We’ve come a long way from the traditional methods of paper transactions of legal tender and the now obsolete check book. The digital boom paved a way for paperless and contactless payment methods whilst improving the audit trail of income and outgoings for banks, the government and of course, the consumer.

There is an abundance of credit cards available in today’s card market, from the premium rewards card, credit builder card , commercial credit cards, charge cards and even fuel credit cards, to name only a few options. Let’s look at the evolution of credit cards and how the market has blossomed since it’s early introduction into UK & US consumers.

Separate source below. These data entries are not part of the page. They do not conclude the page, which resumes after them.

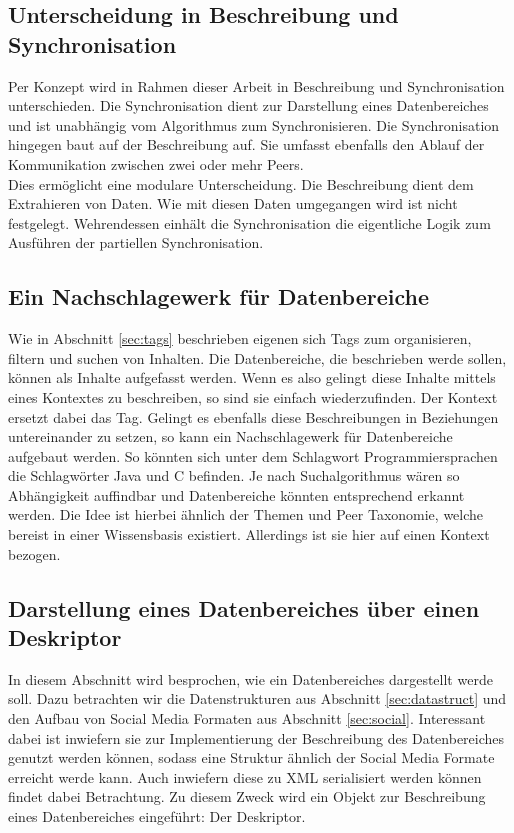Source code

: \documentclass[a4paper]{article}
\begin{document}
	\subsection{Unterscheidung in Beschreibung und Synchronisation}
	
	Per Konzept wird in Rahmen dieser Arbeit in Beschreibung und Synchronisation
	unterschieden. Die Synchronisation dient zur Darstellung eines Datenbereiches
	und ist unabhängig vom Algorithmus zum Synchronisieren. Die Synchronisation
	hingegen baut auf der Beschreibung auf. Sie  umfasst ebenfalls den Ablauf
	der Kommunikation zwischen zwei oder mehr Peers. \\
	
	Dies ermöglicht eine modulare Unterscheidung. Die Beschreibung dient  
	dem Extrahieren von Daten. Wie mit diesen Daten umgegangen wird ist nicht
	festgelegt. Wehrendessen einhält die Synchronisation die eigentliche Logik zum
	Ausführen der partiellen Synchronisation. 	
	
	\subsection{Ein Nachschlagewerk für Datenbereiche}
	
	Wie in Abschnitt \ref{sec:tags} beschrieben eigenen sich Tags zum organisieren,
	filtern und suchen von Inhalten. Die Datenbereiche, die beschrieben werde sollen,
	können als Inhalte aufgefasst werden. Wenn es also gelingt diese Inhalte mittels
	eines Kontextes zu beschreiben, so sind sie einfach wiederzufinden. Der Kontext
	ersetzt dabei das Tag. Gelingt es ebenfalls diese Beschreibungen in Beziehungen
	untereinander zu setzen, so kann ein Nachschlagewerk für Datenbereiche aufgebaut
	werden. So könnten sich unter dem Schlagwort Programmiersprachen die Schlagwörter
	Java und C befinden. Je nach Suchalgorithmus wären so Abhängigkeit auffindbar
	und Datenbereiche könnten entsprechend erkannt werden. Die Idee ist hierbei
	ähnlich der Themen und Peer Taxonomie, welche bereist in einer Wissensbasis
	existiert. Allerdings ist sie hier auf einen Kontext bezogen.
	
	\subsection{Darstellung eines Datenbereiches über einen Deskriptor}
	
	In diesem Abschnitt wird besprochen, wie ein Datenbereiches dargestellt werde
	soll. Dazu betrachten wir die Datenstrukturen aus Abschnitt
	\ref{sec:datastruct} und den Aufbau von Social Media Formaten aus Abschnitt
	\ref{sec:social}. Interessant dabei ist inwiefern sie zur Implementierung der
	Beschreibung des Datenbereiches genutzt werden können, sodass eine Struktur
	ähnlich der Social Media Formate erreicht werde kann. Auch inwiefern
	diese zu XML serialisiert werden können findet dabei Betrachtung. Zu diesem
	Zweck wird ein Objekt zur Beschreibung eines Datenbereiches eingeführt: Der
	Deskriptor. 
	
\end{document}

History & Evolution of the Credit Card


  • 1958: Credit cards originated in the United States of America in 1950 and didn’t enter the mainstream until 1958, with the introduction of the now world-renowned American Express credit card.
  • 1966: It wasn’t until 1966 that the United Kingdom saw the first introduction of a mass-produced credit card, when Barclays bank produced the Barclaycard, which was an instant success.
  • 1980’s: The 1980’s saw a big step in the evolution and functionality of the modern credit card, as the magnetic strip transitioned onto the back of cards which could be read by specialised computing systems (of the time).
  • 1994: The magnetic strip was eventually phased out by the introduction of the (more familiar to contemporary times) EMV chips. EMV stands for ‘Europay, Mastercard and Visa’ which were the three founding organisations of the EMV technology which created the standard. EMV are the small metallic square patches that are typically located on the front left-hand side of modern-day cards.
  • 2007: In 2007 the market saw the introduction of the first iterations of ‘contactless payments’, which allows consumers to pay with a tap of a card onto a card reading machine, allowing for a seamless payment system, and speeding up the process of buying.
  • 2008: The following year in 2008, we saw the Apple App Store begin to boom, as apps became the new norm and mobile wallets, and credit card apps began to find their way onto the Apple app Store and Android App store for consumers to download. Eventually introducing Apple pay and Google pay.

There we have it, a brief evolution of the credit card and the technological advances that powers the contemporary credit card.

Types of Credit Cards:

  • Traditional Credit Cards – Medium credit limit (dictated by your credit score/history) and lower APR %
  • Credit Building Credit Cards – Lower initial credit limit, slightly higher APRs
  • Balance Transfer Cards – No balance, low APRs. Typically used in conjunction with other credit cards.
  • Rewards Credit Cards – Earn “rewards” as you spend, typically in the form of air miles or shopping vouchers.
  • Travel Credit Cards – Designed to be used abroad and don’t charge excessive foreign transactional fees.
  • Low Rate Credit Cards – Low rate, low credit limit. Anything under 8% APR is considered “low rate”.
  • Cashback Credit Cards – You’ll be paid a percentage of what you spend (each lender will have a different criteria for cashback, so shop around)
  • Fuel Cards – Allows users to pay for fuel across different sites, without any fuss.

There you have it, a brief chronological breakdown of the creation and launch of credit cards and those variations that are available to the consumer today. We recommend always considering your specific situation and ensure a credit card is the right option for you, researching, and selecting the best fit for your needs.